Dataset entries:
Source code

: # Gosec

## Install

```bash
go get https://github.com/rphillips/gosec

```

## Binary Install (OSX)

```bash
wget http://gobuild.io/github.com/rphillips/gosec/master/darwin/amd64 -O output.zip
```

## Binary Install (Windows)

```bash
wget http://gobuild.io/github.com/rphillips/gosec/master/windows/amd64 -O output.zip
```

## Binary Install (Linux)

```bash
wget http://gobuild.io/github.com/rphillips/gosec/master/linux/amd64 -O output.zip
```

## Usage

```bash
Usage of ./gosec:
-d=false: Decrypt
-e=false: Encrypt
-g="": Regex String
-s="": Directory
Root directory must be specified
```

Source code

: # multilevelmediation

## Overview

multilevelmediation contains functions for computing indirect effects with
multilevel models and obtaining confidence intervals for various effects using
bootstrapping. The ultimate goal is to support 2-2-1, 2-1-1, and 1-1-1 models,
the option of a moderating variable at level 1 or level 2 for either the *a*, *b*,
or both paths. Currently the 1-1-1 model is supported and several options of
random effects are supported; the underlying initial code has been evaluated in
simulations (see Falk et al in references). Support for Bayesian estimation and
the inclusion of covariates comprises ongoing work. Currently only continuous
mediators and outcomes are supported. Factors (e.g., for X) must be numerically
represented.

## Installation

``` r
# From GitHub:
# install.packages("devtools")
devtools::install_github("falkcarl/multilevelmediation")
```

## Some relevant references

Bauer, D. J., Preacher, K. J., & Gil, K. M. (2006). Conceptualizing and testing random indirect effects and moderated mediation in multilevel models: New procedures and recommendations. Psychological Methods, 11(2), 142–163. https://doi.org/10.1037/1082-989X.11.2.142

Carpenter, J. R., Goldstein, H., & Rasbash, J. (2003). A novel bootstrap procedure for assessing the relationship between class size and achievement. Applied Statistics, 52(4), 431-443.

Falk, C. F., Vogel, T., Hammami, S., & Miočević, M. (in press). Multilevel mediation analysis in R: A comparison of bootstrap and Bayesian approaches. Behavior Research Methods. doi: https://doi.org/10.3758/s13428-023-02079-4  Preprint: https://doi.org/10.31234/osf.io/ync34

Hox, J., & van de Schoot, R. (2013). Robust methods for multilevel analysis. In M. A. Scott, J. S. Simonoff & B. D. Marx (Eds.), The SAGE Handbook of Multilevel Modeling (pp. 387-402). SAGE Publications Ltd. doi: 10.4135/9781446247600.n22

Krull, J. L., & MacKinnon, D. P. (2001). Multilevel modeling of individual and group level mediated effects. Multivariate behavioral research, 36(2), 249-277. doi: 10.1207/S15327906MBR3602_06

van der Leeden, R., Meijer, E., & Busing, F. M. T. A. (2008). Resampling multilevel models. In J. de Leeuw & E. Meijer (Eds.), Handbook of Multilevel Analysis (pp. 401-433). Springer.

_Exercise aim_. Copy each entry exactly. Omit none.

_Answer area_.
Source code

: # Gosec

## Install

```bash
go get https://github.com/rphillips/gosec

```

## Binary Install (OSX)

```bash
wget http://gobuild.io/github.com/rphillips/gosec/master/darwin/amd64 -O output.zip
```

## Binary Install (Windows)

```bash
wget http://gobuild.io/github.com/rphillips/gosec/master/windows/amd64 -O output.zip
```

## Binary Install (Linux)

```bash
wget http://gobuild.io/github.com/rphillips/gosec/master/linux/amd64 -O output.zip
```

## Usage

```bash
Usage of ./gosec:
-d=false: Decrypt
-e=false: Encrypt
-g="": Regex String
-s="": Directory
Root directory must be specified
```

Source code

: # multilevelmediation

## Overview

multilevelmediation contains functions for computing indirect effects with
multilevel models and obtaining confidence intervals for various effects using
bootstrapping. The ultimate goal is to support 2-2-1, 2-1-1, and 1-1-1 models,
the option of a moderating variable at level 1 or level 2 for either the *a*, *b*,
or both paths. Currently the 1-1-1 model is supported and several options of
random effects are supported; the underlying initial code has been evaluated in
simulations (see Falk et al in references). Support for Bayesian estimation and
the inclusion of covariates comprises ongoing work. Currently only continuous
mediators and outcomes are supported. Factors (e.g., for X) must be numerically
represented.

## Installation

``` r
# From GitHub:
# install.packages("devtools")
devtools::install_github("falkcarl/multilevelmediation")
```

## Some relevant references

Bauer, D. J., Preacher, K. J., & Gil, K. M. (2006). Conceptualizing and testing random indirect effects and moderated mediation in multilevel models: New procedures and recommendations. Psychological Methods, 11(2), 142–163. https://doi.org/10.1037/1082-989X.11.2.142

Carpenter, J. R., Goldstein, H., & Rasbash, J. (2003). A novel bootstrap procedure for assessing the relationship between class size and achievement. Applied Statistics, 52(4), 431-443.

Falk, C. F., Vogel, T., Hammami, S., & Miočević, M. (in press). Multilevel mediation analysis in R: A comparison of bootstrap and Bayesian approaches. Behavior Research Methods. doi: https://doi.org/10.3758/s13428-023-02079-4  Preprint: https://doi.org/10.31234/osf.io/ync34

Hox, J., & van de Schoot, R. (2013). Robust methods for multilevel analysis. In M. A. Scott, J. S. Simonoff & B. D. Marx (Eds.), The SAGE Handbook of Multilevel Modeling (pp. 387-402). SAGE Publications Ltd. doi: 10.4135/9781446247600.n22

Krull, J. L., & MacKinnon, D. P. (2001). Multilevel modeling of individual and group level mediated effects. Multivariate behavioral research, 36(2), 249-277. doi: 10.1207/S15327906MBR3602_06

van der Leeden, R., Meijer, E., & Busing, F. M. T. A. (2008). Resampling multilevel models. In J. de Leeuw & E. Meijer (Eds.), Handbook of Multilevel Analysis (pp. 401-433). Springer.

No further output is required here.